Findings from the GPonline poll reveal a significant shift away from the Conservative Party among GPs. Among 222 GP respondents who voted Tory at the 2015 general election, just 52% plan to do so again this time.
The largest beneficiary of this switch away from the Conservatives is the Labour Party, with 14% of GPs who voted Tory last time now planning to vote Labour. The Lib Dems have picked up 8% of the group switching away from the Conservatives, while a handful have gone to other parties.
A total of 14% of all GP respondents now plan to vote for the Liberal Democrats, while the Green Party has the backing of 3% of GPs, 2% are voting for the Scottish National Party (SNP), just over 0.5% are supporting Plaid Cymru, and less than 0.5% back Ukip.
Asked which political party they believed was most likely to protect the NHS, 47% of GPs chose the Labour Party, while 13% said the Liberal Democrats, and just 9% opted for the Conservatives.
Overall, a significant 20% of GPs remain undecided about which way to vote next month, the poll found, and a further 4% do not plan to vote. Excluding undecided voters from the results, 38% of GPs plan to vote Labour on 8 June, with 29% planning to back the Conservatives and 17% choosing to vote Liberal Democrat. The next most popular party is the Greens on 4%.
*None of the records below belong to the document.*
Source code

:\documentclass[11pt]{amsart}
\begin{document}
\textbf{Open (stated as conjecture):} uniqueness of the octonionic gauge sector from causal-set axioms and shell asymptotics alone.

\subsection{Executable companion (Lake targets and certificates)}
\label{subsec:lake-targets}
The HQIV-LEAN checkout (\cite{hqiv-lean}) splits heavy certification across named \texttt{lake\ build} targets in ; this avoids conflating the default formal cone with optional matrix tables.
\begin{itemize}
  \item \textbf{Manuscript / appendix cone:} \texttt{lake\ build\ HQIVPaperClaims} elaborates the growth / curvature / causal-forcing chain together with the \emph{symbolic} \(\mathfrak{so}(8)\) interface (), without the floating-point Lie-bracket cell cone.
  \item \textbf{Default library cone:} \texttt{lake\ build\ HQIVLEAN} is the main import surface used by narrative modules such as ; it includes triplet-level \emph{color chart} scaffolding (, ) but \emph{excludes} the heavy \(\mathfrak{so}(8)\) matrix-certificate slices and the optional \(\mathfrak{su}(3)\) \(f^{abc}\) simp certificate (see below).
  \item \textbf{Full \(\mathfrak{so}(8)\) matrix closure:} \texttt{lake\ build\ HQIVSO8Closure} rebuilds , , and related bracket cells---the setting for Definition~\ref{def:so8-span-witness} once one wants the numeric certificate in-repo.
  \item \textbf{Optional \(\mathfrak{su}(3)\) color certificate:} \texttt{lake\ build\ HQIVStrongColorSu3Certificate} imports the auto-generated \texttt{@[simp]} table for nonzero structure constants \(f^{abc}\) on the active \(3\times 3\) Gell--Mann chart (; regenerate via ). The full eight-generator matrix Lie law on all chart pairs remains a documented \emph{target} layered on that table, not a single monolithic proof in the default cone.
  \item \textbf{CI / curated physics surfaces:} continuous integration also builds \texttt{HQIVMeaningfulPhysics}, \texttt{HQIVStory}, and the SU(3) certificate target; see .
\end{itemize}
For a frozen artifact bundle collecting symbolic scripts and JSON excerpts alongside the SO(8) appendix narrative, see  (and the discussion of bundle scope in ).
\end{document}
(The graph above excludes GPs who are undecided)
This represents a significant change from the 2015 general election, when 38% of GP respondents voted Conservative, 27% Labour, 15% Liberal Democrat, and the rest for other parties.
The swing to Labour was reflected in comments from respondents who said that the Labour manifesto showed the party was committed to the NHS, and that Labour's 'policy and ideals, honesty and relative freedom from posturing' were welcome.
But many comments posted by GP respondents to the poll suggested that they are disillusioned with political parties across the board.
One GP said: 'Fed up of elections and waste of our money. No matter who you vote for, they will not help NHS.'
Another respondent warned: 'Having worked in NHS 25 years I can tell you it makes no difference which party is in power, they all promise the Earth but persistently fail to deliver.'
Another said: 'None seem willing to address the problems of impossible demands and impossibility of adequate funding from direct taxation,' while at least two respondents said the NHS should be taken out of party political control and handed over to an organisation led by a cross-party group of MPs.
Some GPs spoke of being alienated from the Conservatives by Jeremy Hunt, or from the Labour Party by Jeremy Corbyn.
Many respondents said they did not trust the Conservatives with the NHS, but several also said that although they felt the NHS was safe with Labour they were concerned about how the party would manage the economy, or that its promises were unrealistic.
Labour peer Lord Philip Hunt told GPonline this month that the party would outspend its rivals on the NHS - a pledge borne out in our comparison of manifesto pledges.
However, two leading think tanks have warned that no political party is offering enough money for the NHS.